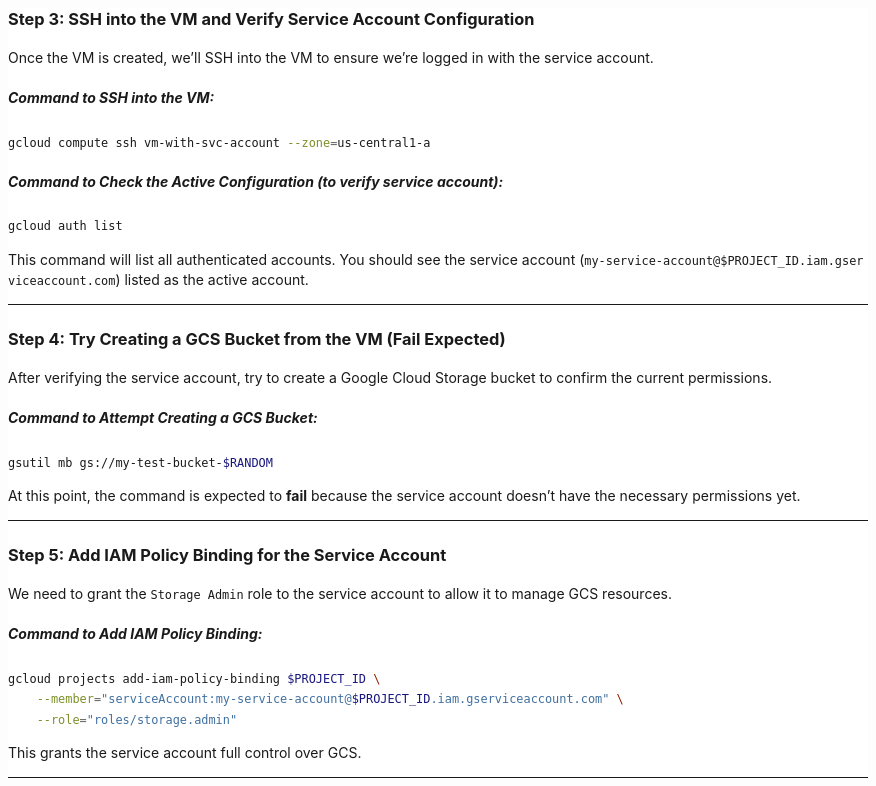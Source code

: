 
### Step 3: SSH into the VM and Verify Service Account Configuration

Once the VM is created, we’ll SSH into the VM to ensure we’re logged in with the service account.

##### Command to SSH into the VM:

```bash
gcloud compute ssh vm-with-svc-account --zone=us-central1-a
```

##### Command to Check the Active Configuration (to verify service account):

```bash
gcloud auth list
```

This command will list all authenticated accounts. You should see the service account (`my-service-account@$PROJECT_ID.iam.gserviceaccount.com`) listed as the active account.

---

### Step 4: Try Creating a GCS Bucket from the VM (Fail Expected)

After verifying the service account, try to create a Google Cloud Storage bucket to confirm the current permissions.

##### Command to Attempt Creating a GCS Bucket:

```bash
gsutil mb gs://my-test-bucket-$RANDOM
```

At this point, the command is expected to **fail** because the service account doesn’t have the necessary permissions yet.

---

### Step 5: Add IAM Policy Binding for the Service Account

We need to grant the `Storage Admin` role to the service account to allow it to manage GCS resources.

##### Command to Add IAM Policy Binding:

```bash
gcloud projects add-iam-policy-binding $PROJECT_ID \
    --member="serviceAccount:my-service-account@$PROJECT_ID.iam.gserviceaccount.com" \
    --role="roles/storage.admin"
```

This grants the service account full control over GCS.

---
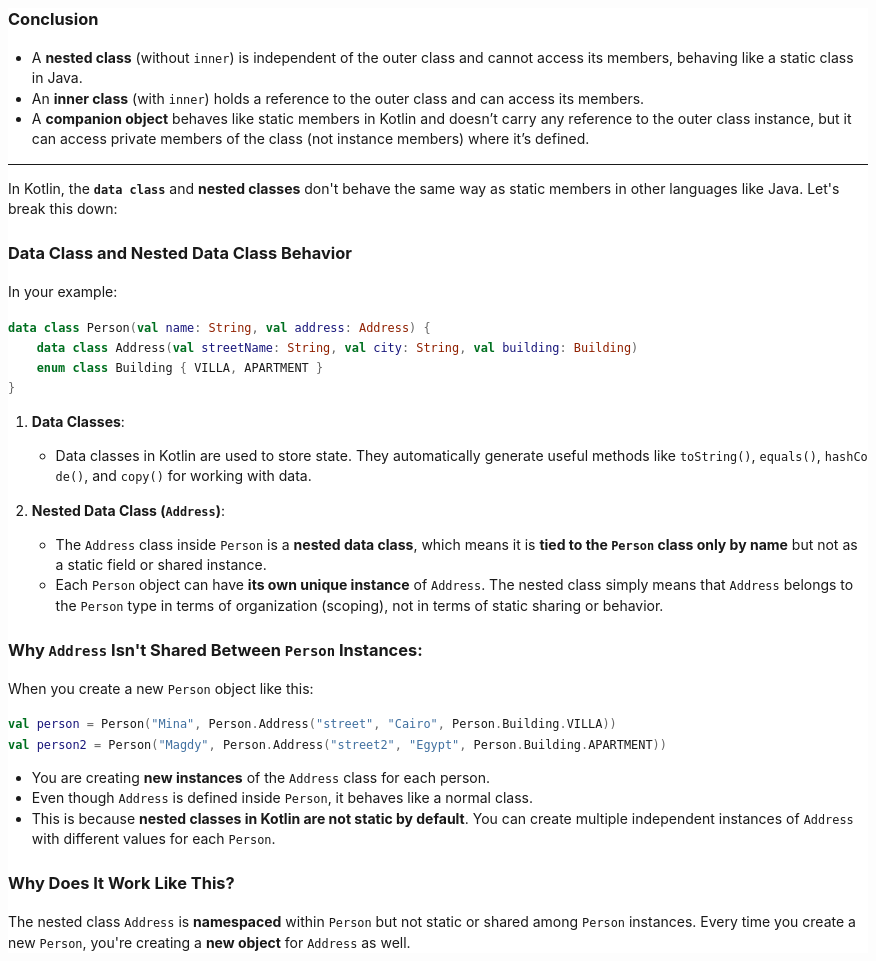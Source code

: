 ### **Conclusion**
- A **nested class** (without `inner`) is independent of the outer class and cannot access its members, behaving like a static class in Java.
- An **inner class** (with `inner`) holds a reference to the outer class and can access its members.
- A **companion object** behaves like static members in Kotlin and doesn’t carry any reference to the outer class instance, but it can access private members of the class (not instance members) where it’s defined.
  

---

In Kotlin, the **`data class`** and **nested classes** don't behave the same way as static members in other languages like Java. Let's break this down:

### **Data Class and Nested Data Class Behavior**

In your example:

```kotlin
data class Person(val name: String, val address: Address) {
    data class Address(val streetName: String, val city: String, val building: Building)
    enum class Building { VILLA, APARTMENT }
}
```

1. **Data Classes**: 
   - Data classes in Kotlin are used to store state. They automatically generate useful methods like `toString()`, `equals()`, `hashCode()`, and `copy()` for working with data.
   
2. **Nested Data Class (`Address`)**: 
   - The `Address` class inside `Person` is a **nested data class**, which means it is **tied to the `Person` class only by name** but not as a static field or shared instance.
   - Each `Person` object can have **its own unique instance** of `Address`. The nested class simply means that `Address` belongs to the `Person` type in terms of organization (scoping), not in terms of static sharing or behavior.

### **Why `Address` Isn't Shared Between `Person` Instances:**

When you create a new `Person` object like this:

```kotlin
val person = Person("Mina", Person.Address("street", "Cairo", Person.Building.VILLA))
val person2 = Person("Magdy", Person.Address("street2", "Egypt", Person.Building.APARTMENT))
```

- You are creating **new instances** of the `Address` class for each person.
- Even though `Address` is defined inside `Person`, it behaves like a normal class.
- This is because **nested classes in Kotlin are not static by default**. You can create multiple independent instances of `Address` with different values for each `Person`.

### **Why Does It Work Like This?**

The nested class `Address` is **namespaced** within `Person` but not static or shared among `Person` instances. Every time you create a new `Person`, you're creating a **new object** for `Address` as well.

****

Task directions :: Your output should be the full set of entries above, restated word for word and free of pictures.

The completed task ::
Source code

: 
### Step 3: SSH into the VM and Verify Service Account Configuration

Once the VM is created, we’ll SSH into the VM to ensure we’re logged in with the service account.

##### Command to SSH into the VM:

```bash
gcloud compute ssh vm-with-svc-account --zone=us-central1-a
```

##### Command to Check the Active Configuration (to verify service account):

```bash
gcloud auth list
```

This command will list all authenticated accounts. You should see the service account (`my-service-account@$PROJECT_ID.iam.gserviceaccount.com`) listed as the active account.

---

### Step 4: Try Creating a GCS Bucket from the VM (Fail Expected)

After verifying the service account, try to create a Google Cloud Storage bucket to confirm the current permissions.

##### Command to Attempt Creating a GCS Bucket:

```bash
gsutil mb gs://my-test-bucket-$RANDOM
```

At this point, the command is expected to **fail** because the service account doesn’t have the necessary permissions yet.

---

### Step 5: Add IAM Policy Binding for the Service Account

We need to grant the `Storage Admin` role to the service account to allow it to manage GCS resources.

##### Command to Add IAM Policy Binding:

```bash
gcloud projects add-iam-policy-binding $PROJECT_ID \
    --member="serviceAccount:my-service-account@$PROJECT_ID.iam.gserviceaccount.com" \
    --role="roles/storage.admin"
```

This grants the service account full control over GCS.

---
Source code

: ### **Conclusion**
- A **nested class** (without `inner`) is independent of the outer class and cannot access its members, behaving like a static class in Java.
- An **inner class** (with `inner`) holds a reference to the outer class and can access its members.
- A **companion object** behaves like static members in Kotlin and doesn’t carry any reference to the outer class instance, but it can access private members of the class (not instance members) where it’s defined.
  

---

In Kotlin, the **`data class`** and **nested classes** don't behave the same way as static members in other languages like Java. Let's break this down:

### **Data Class and Nested Data Class Behavior**

In your example:

```kotlin
data class Person(val name: String, val address: Address) {
    data class Address(val streetName: String, val city: String, val building: Building)
    enum class Building { VILLA, APARTMENT }
}
```

1. **Data Classes**: 
   - Data classes in Kotlin are used to store state. They automatically generate useful methods like `toString()`, `equals()`, `hashCode()`, and `copy()` for working with data.
   
2. **Nested Data Class (`Address`)**: 
   - The `Address` class inside `Person` is a **nested data class**, which means it is **tied to the `Person` class only by name** but not as a static field or shared instance.
   - Each `Person` object can have **its own unique instance** of `Address`. The nested class simply means that `Address` belongs to the `Person` type in terms of organization (scoping), not in terms of static sharing or behavior.

### **Why `Address` Isn't Shared Between `Person` Instances:**

When you create a new `Person` object like this:

```kotlin
val person = Person("Mina", Person.Address("street", "Cairo", Person.Building.VILLA))
val person2 = Person("Magdy", Person.Address("street2", "Egypt", Person.Building.APARTMENT))
```

- You are creating **new instances** of the `Address` class for each person.
- Even though `Address` is defined inside `Person`, it behaves like a normal class.
- This is because **nested classes in Kotlin are not static by default**. You can create multiple independent instances of `Address` with different values for each `Person`.

### **Why Does It Work Like This?**

The nested class `Address` is **namespaced** within `Person` but not static or shared among `Person` instances. Every time you create a new `Person`, you're creating a **new object** for `Address` as well.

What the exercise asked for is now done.